### Work to be completed
From the entries provided below, copy each line that contains the word "FreeBSD".

### The data
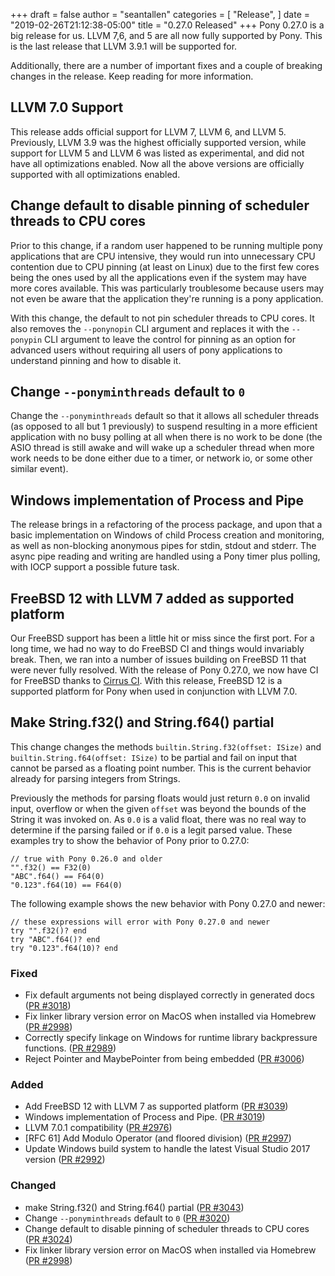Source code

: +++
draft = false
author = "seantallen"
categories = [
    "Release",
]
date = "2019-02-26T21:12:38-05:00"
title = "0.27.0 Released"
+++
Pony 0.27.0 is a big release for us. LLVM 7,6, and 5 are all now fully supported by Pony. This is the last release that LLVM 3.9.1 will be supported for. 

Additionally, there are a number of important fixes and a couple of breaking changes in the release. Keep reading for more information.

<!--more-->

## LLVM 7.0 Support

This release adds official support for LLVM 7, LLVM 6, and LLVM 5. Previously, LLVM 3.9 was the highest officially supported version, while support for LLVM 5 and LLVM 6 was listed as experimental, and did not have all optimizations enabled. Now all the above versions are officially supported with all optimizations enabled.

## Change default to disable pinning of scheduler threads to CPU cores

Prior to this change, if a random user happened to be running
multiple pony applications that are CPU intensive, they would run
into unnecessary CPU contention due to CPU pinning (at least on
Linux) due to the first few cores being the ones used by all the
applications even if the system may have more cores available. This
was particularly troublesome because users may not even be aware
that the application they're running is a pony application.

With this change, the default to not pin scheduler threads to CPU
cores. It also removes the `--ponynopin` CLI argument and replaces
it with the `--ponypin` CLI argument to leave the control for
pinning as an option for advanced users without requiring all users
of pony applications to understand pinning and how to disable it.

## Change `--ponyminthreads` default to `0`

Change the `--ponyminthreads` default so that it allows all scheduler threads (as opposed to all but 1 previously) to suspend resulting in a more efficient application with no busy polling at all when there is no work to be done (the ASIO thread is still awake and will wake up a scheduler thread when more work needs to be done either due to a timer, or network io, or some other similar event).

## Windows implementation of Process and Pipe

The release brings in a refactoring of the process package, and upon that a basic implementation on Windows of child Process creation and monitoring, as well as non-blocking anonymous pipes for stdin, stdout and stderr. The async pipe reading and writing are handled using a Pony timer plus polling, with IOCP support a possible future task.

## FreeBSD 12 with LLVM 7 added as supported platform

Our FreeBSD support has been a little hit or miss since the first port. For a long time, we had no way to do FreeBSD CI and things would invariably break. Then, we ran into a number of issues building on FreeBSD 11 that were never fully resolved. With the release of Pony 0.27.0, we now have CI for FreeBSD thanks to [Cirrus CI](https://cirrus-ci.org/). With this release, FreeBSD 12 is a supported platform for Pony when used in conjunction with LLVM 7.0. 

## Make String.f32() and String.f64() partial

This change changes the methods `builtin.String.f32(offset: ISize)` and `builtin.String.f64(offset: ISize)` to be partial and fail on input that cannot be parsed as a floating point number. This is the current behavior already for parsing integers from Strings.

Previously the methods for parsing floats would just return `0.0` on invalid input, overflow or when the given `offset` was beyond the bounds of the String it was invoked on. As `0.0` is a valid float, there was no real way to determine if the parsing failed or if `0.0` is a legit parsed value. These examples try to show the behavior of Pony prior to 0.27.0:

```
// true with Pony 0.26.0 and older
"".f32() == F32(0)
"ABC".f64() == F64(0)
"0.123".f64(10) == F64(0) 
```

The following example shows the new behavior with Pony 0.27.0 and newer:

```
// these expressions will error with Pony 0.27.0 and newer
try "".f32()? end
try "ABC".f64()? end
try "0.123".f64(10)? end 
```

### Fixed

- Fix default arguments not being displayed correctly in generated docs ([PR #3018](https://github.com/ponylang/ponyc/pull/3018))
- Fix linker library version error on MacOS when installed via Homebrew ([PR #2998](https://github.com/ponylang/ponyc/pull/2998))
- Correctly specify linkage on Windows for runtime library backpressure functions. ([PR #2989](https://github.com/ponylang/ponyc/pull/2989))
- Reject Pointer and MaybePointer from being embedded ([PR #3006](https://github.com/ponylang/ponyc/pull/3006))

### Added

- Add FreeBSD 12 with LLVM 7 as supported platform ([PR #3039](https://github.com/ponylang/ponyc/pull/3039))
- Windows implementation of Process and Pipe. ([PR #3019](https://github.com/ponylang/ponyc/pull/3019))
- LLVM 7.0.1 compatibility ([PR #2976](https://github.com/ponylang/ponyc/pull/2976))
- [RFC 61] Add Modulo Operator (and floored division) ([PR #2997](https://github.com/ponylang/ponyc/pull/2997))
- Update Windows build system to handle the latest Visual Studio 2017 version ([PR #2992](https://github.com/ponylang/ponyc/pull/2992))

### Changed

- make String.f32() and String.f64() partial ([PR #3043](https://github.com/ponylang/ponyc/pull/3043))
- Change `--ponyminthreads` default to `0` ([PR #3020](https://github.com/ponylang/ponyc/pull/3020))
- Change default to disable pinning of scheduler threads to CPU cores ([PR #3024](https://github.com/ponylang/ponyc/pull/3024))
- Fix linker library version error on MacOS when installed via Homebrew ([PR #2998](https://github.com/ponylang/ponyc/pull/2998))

### Response to the exercise
## FreeBSD 12 with LLVM 7 added as supported platform
Our FreeBSD support has been a little hit or miss since the first port. For a long time, we had no way to do FreeBSD CI and things would invariably break. Then, we ran into a number of issues building on FreeBSD 11 that were never fully resolved. With the release of Pony 0.27.0, we now have CI for FreeBSD thanks to [Cirrus CI](https://cirrus-ci.org/). With this release, FreeBSD 12 is a supported platform for Pony when used in conjunction with LLVM 7.0. 
- Add FreeBSD 12 with LLVM 7 as supported platform ([PR #3039](https://github.com/ponylang/ponyc/pull/3039))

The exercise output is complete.